B/Q351, Spring 1997: Final Examination

Due Tuesday, 6 May, 23:59

Instructions: This test is worth 25% of your grade. Answer only three of the five questions. Be as specific as possible. You may use any resources you want other than help from other people. E-mail your answers to me before midnight Tuesday, 6 May. Please include how much time you think you spent on the exam (try not to spend more than two hours). If you have questions, I'd prefer you send email to the whole class so that everyone sees the question and my answer.
  1. Search
    For each of the following problems, say how it is a search problem: what the problem states would be like, how you would identify a goal state, how you would estimate the distance to a goal state (if this makes sense), and whether a genetic algorithm might be an appropriate way to handle it.
    1. Parsing a natural language sentence (assigning a syntactic and/or semantic structure to it)
    2. Composing a piece of music
    3. Diagnosing a person's medical condition

  2. Logic
    You are given the following facts:
    1. Fred is not a Wallace and Gromit fan.
    2. All computer science majors who have seen a Wallace and Gromit movie are Wallace and Gromit fans.
    3. Fred has seen a Wallace and Gromit movie.
    You would like to prove that Fred is not a computer science major. Describe how you would do this using resolution theorem proving: (a) Write the facts and the goal as predicate calculus sentences. (b) Change the sentences to clause form. (c) Show the resolution steps that lead you to a contradiction.

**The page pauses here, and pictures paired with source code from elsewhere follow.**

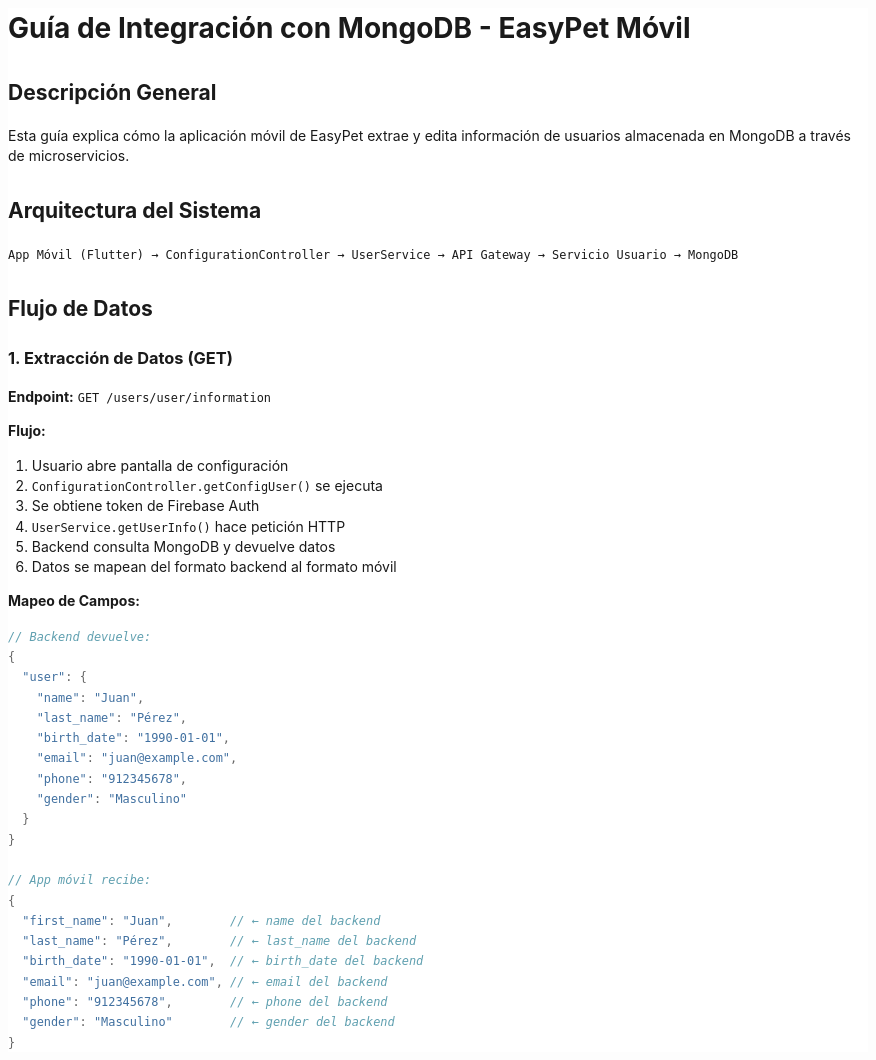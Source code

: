 # Guía de Integración con MongoDB - EasyPet Móvil

## Descripción General

Esta guía explica cómo la aplicación móvil de EasyPet extrae y edita información de usuarios almacenada en MongoDB a través de microservicios.

## Arquitectura del Sistema

```
App Móvil (Flutter) → ConfigurationController → UserService → API Gateway → Servicio Usuario → MongoDB
```

## Flujo de Datos

### 1. Extracción de Datos (GET)

**Endpoint:** `GET /users/user/information`

**Flujo:**
1. Usuario abre pantalla de configuración
2. `ConfigurationController.getConfigUser()` se ejecuta
3. Se obtiene token de Firebase Auth
4. `UserService.getUserInfo()` hace petición HTTP
5. Backend consulta MongoDB y devuelve datos
6. Datos se mapean del formato backend al formato móvil

**Mapeo de Campos:**
```dart
// Backend devuelve:
{
  "user": {
    "name": "Juan",
    "last_name": "Pérez",
    "birth_date": "1990-01-01",
    "email": "juan@example.com",
    "phone": "912345678",
    "gender": "Masculino"
  }
}

// App móvil recibe:
{
  "first_name": "Juan",        // ← name del backend
  "last_name": "Pérez",        // ← last_name del backend
  "birth_date": "1990-01-01",  // ← birth_date del backend
  "email": "juan@example.com", // ← email del backend
  "phone": "912345678",        // ← phone del backend
  "gender": "Masculino"        // ← gender del backend
}
```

  3. AI and Cognitive Science
    For each of the following, say why it may not be a suitable model of human reasoning.
    1. Bayesian reasoning
    2. Object recognition by template matching
    3. Resolution theorem proving
    4. STRIPS-type planning

  4. The Whole Course
    For each of the following, say how it is realized, or how it fails to be realized, in at least two different kinds of AI systems.
    1. Short-term memory
    2. Inheritance
    3. Robustness (fault tolerance)
    4. Pattern completion (associative memory)

  5. The Whole Course
    What do you think is the hardest problem in AI? What makes it so hard? How do you think it will be solved (if at all)? In your answer, make reference to concepts you learned in the course; this should not be the sort of answer you would have written before you took the course (though you may have the same idea about what is hard).